Les choses se sont passées de façon quelque peu différente il y a 102 ans. En 1908, pour commémorer la fondation de Québec par Samuel de Champlain 300 ans plus tôt, le dramaturge britannique Frank Lascelles a fait revivre cet épisode de l’épopée canadienne pour les touristes et spectateurs canadiens, américains, britanniques et autres en organisant un panorama de vignettes de l’histoire canadienne. Les héros et les héroïnes de la Nouvelle-France défilaient, tour à tour, dans les rues de Québec : Madeleine de Verchères était invitée à la fête, ainsi que, parmi d’autres, le Comte de Frontenac, Monseigneur Laval et l’intendant Jean Talon. (Très peu de personnages du régime britannique y avaient été convoqués.) Des soldats français et britanniques y étaient aussi, mais la reconstitution de la bataille de 1759 ne figurait pas au programme. Plutôt, dans un esprit de bonne entente – entre la France et le Royaume-Uni, bien sûr, mais aussi entre Canadiens français et Canadiens anglais – les soldats des deux armées se sont tendu la main, mettant fin à la rencontre des armées opposantes dans un esprit d’amitié.

La commémoration prévue en 2009 aurait sans doute été réalisée dans un tel esprit de camaraderie malgré la reconstitution au programme. Même si la mise en scène de la bataille annoncée impliquait nécessairement de respecter la vérité historique en représentant la victoire britannique, les « soldats » des deux côtés auraient vraisemblablement terminé leur journée de façon amicale. Qu’ils aient été Américains, Québécois ou Canadiens d’origine, et quelque rôle qu’ils aient adopté pendant la journée, ne seraient-ils pas sortis après prendre une bière ensemble pour se remémorer la bataille de la journée encore une fois en bavardant ? Mais la bataille, on le sait, n’a pas eu lieu. Ou plutôt, elle s’est tenue ailleurs…
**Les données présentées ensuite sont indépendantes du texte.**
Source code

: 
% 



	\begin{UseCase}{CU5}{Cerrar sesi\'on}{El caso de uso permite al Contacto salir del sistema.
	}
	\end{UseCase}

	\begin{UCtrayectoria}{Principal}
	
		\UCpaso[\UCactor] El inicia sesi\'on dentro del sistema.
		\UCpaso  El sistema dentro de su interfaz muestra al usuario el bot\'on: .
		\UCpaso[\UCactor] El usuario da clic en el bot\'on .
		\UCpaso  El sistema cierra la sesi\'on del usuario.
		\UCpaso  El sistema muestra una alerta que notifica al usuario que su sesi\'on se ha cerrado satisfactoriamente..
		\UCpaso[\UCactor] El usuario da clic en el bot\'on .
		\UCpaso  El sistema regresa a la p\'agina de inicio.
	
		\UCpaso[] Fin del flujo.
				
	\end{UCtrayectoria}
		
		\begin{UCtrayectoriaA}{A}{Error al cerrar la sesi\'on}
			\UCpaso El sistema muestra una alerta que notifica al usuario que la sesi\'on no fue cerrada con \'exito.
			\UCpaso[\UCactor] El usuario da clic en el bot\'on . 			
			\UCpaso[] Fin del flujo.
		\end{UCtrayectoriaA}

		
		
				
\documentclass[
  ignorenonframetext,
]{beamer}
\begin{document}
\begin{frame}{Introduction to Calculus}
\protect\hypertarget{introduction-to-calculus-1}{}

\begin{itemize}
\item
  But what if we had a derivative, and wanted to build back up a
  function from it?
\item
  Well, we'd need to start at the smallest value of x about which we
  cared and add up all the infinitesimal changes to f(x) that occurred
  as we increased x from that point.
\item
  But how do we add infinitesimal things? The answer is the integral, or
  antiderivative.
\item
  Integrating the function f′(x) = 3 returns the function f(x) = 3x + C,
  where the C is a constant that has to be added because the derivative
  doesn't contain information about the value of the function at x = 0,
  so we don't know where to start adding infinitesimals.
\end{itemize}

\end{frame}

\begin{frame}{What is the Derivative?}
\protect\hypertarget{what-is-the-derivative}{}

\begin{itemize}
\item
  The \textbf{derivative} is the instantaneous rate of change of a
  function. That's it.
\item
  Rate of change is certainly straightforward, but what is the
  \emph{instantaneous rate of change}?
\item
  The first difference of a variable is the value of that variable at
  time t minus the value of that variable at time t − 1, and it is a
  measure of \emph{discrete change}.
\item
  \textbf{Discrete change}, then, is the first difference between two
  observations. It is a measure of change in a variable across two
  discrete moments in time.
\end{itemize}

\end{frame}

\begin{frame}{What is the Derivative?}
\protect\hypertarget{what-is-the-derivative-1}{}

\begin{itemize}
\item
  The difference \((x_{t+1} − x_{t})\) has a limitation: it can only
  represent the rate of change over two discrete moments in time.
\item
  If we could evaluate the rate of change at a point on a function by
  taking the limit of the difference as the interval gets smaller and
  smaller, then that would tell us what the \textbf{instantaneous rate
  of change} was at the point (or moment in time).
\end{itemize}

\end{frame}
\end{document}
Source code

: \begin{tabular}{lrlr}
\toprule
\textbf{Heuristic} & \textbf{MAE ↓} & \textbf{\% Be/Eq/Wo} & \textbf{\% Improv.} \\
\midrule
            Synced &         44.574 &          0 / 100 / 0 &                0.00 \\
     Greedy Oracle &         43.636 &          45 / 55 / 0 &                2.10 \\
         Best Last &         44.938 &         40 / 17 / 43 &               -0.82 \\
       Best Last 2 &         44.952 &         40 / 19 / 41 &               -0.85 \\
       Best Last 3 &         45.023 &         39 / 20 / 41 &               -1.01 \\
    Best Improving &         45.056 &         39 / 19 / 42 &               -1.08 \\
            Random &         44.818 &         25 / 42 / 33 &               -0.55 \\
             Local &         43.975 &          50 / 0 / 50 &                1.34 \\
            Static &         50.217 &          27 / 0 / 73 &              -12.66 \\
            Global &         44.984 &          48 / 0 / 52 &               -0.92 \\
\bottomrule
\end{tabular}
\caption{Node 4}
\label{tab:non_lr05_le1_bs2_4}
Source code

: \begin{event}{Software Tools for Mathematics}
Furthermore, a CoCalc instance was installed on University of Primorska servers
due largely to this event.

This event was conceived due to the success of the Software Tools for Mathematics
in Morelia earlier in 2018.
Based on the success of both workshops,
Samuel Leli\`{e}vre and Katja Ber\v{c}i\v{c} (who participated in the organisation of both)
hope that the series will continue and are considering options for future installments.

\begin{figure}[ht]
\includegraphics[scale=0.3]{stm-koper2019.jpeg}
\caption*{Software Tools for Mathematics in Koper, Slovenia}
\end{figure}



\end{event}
Je propose de concevoir la reconstitution d’une bataille comme un rituel. Lors d’un rituel, les participants, spectateurs inclus, apprécient la prédictibilité de l’évènement. Un rituel se reproduit – et se conclut – de la même façon à chaque représentation : voilà sa promesse. Du moins, c’est l’interprétation courante : les rituels produisent et reproduisent l’ordre. Il y a plusieurs années, Michael Taussig a formulé une critique de cette vision fonctionnaliste du rituel2. Il souligna que le rituel peut aussi mettre en question l’ordre habituel : il existe des rituels de contestation. Aussi, le rituel peut dévier légèrement de l’ordre établi, et ainsi, créer de nouvelles significations. Un rituel, même répété maintes fois, n’est jamais exactement le même, mais change plutôt en fonction du contexte historique.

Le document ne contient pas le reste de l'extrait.